*Required work:* Find every line below with the word "string" in it, and copy each one.
BEGIN Data provided
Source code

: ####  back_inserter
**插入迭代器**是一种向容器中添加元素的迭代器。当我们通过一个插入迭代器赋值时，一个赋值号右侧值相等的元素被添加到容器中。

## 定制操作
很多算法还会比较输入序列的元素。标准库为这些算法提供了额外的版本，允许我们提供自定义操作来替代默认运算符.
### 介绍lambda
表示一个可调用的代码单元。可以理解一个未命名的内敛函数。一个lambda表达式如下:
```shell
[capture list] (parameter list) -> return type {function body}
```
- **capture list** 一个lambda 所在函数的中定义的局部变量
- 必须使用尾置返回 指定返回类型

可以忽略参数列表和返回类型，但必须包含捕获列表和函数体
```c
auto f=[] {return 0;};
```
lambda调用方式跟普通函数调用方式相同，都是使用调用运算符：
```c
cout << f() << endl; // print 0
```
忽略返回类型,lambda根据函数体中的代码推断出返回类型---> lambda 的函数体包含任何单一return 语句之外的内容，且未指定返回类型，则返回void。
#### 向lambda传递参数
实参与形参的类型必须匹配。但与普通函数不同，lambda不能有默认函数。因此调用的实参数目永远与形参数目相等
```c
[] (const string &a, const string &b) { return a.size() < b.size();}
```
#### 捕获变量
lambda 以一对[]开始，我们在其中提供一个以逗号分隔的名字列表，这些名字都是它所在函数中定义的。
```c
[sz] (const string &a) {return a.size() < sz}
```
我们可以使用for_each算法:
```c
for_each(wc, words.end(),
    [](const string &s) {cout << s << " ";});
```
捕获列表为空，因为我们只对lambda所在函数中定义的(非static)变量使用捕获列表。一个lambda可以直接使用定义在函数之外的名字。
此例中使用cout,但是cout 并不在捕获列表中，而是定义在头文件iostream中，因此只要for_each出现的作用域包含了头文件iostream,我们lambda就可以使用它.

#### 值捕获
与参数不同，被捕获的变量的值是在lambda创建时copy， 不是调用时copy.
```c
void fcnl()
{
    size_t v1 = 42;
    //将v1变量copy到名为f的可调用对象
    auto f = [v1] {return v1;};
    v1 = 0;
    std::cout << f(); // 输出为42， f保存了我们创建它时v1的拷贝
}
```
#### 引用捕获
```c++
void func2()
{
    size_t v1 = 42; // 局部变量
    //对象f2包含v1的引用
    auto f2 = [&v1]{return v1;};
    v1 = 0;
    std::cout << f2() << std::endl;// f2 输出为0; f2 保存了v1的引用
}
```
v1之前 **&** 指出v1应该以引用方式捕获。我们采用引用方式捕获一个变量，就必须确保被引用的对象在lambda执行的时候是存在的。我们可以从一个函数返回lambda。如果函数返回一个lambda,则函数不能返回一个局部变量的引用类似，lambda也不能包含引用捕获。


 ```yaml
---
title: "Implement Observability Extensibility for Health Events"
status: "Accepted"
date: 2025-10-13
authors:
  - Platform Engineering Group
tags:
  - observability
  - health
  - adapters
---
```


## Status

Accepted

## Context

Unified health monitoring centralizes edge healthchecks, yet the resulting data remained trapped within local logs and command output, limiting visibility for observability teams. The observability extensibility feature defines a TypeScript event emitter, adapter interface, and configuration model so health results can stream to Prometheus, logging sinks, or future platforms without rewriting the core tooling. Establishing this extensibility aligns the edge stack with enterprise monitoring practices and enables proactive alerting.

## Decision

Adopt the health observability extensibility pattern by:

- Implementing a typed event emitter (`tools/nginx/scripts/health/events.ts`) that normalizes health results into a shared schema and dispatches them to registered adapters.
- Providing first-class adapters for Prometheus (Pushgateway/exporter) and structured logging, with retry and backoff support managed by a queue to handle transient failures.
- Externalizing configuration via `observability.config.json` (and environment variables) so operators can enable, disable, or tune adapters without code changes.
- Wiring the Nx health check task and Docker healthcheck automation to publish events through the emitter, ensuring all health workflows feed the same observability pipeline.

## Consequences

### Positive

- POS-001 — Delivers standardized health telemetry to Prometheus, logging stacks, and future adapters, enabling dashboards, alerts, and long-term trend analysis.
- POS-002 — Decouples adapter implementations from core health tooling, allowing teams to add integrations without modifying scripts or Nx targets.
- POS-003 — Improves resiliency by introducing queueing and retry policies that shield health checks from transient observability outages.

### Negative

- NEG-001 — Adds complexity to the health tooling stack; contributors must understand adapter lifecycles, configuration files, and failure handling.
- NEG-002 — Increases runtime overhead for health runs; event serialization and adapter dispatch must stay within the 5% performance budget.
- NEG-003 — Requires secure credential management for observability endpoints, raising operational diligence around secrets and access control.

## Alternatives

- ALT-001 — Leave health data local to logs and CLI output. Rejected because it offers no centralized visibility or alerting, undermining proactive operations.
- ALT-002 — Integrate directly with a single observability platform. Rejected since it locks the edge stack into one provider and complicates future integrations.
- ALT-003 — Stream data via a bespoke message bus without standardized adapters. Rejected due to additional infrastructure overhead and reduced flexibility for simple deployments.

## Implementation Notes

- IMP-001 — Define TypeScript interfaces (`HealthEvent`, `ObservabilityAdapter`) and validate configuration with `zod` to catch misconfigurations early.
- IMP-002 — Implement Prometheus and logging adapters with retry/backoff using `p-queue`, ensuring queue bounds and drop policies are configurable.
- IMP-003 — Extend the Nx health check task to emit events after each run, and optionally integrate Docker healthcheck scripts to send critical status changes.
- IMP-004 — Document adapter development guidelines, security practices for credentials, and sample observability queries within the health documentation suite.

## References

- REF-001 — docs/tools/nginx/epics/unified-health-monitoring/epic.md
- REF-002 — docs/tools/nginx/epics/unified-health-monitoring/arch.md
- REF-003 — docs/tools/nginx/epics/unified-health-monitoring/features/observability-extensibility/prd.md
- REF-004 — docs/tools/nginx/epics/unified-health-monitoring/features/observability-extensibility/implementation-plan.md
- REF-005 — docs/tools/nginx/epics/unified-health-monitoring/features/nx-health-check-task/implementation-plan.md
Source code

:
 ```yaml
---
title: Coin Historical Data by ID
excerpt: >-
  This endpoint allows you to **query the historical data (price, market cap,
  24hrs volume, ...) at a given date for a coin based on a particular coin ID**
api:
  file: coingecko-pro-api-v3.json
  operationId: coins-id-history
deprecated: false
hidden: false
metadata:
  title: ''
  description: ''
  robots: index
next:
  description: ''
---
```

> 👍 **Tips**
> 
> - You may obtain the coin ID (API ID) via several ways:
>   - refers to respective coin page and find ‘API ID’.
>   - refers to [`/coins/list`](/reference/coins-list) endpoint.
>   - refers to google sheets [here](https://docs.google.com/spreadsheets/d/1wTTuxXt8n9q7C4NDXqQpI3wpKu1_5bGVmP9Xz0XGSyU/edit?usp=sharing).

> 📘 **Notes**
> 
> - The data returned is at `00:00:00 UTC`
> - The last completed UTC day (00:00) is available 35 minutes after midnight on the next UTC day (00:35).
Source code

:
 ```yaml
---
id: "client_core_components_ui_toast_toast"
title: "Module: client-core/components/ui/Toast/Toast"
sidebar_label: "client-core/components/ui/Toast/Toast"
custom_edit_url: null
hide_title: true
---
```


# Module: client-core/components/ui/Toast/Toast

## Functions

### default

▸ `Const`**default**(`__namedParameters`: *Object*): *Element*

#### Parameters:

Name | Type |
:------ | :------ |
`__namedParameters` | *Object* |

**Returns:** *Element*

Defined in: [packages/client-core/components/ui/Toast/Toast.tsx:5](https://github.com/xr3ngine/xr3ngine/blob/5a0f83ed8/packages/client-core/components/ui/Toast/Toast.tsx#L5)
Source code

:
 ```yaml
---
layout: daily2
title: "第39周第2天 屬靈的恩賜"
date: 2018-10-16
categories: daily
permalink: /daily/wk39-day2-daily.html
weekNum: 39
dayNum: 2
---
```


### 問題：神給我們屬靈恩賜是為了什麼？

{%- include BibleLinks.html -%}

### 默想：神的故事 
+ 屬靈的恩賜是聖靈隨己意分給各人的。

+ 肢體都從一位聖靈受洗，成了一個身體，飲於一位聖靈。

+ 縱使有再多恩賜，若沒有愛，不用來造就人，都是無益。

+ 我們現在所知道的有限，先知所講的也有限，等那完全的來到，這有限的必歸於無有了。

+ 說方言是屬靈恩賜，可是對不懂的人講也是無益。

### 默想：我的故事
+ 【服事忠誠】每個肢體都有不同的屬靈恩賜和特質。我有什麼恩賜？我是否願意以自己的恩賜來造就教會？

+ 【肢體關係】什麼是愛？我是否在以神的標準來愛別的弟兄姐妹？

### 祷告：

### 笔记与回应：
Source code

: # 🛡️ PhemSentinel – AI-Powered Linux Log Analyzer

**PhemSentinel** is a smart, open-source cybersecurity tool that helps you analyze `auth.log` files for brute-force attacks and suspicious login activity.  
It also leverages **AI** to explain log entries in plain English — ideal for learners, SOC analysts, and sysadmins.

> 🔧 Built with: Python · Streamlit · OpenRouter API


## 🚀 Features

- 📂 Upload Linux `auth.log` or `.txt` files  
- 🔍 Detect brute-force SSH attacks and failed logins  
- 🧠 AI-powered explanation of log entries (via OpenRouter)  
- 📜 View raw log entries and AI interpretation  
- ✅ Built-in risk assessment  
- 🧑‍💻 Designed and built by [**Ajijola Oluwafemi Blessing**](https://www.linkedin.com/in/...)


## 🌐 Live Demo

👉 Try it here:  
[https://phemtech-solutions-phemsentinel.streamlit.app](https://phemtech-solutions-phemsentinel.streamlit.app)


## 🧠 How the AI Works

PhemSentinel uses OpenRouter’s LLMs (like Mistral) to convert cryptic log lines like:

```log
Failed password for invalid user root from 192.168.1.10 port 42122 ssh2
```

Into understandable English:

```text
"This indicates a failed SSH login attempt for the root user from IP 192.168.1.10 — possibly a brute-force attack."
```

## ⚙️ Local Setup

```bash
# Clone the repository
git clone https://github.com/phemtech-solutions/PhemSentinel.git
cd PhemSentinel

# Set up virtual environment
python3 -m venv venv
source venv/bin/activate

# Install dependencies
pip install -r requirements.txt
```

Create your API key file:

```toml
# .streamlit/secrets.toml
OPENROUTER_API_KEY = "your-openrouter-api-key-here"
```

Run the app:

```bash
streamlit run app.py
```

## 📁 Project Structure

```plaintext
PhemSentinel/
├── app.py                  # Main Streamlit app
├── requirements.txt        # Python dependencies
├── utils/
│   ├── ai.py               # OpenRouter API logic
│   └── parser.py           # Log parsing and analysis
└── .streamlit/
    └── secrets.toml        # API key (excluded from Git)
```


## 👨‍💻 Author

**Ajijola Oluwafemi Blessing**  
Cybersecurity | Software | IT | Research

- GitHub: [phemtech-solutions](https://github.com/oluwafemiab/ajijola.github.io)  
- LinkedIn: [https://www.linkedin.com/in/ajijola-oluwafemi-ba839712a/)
END Data provided
*Task result:*
[] (const string &a, const string &b) { return a.size() < b.size();}
[sz] (const string &a) {return a.size() < sz}
    [](const string &s) {cout << s << " ";});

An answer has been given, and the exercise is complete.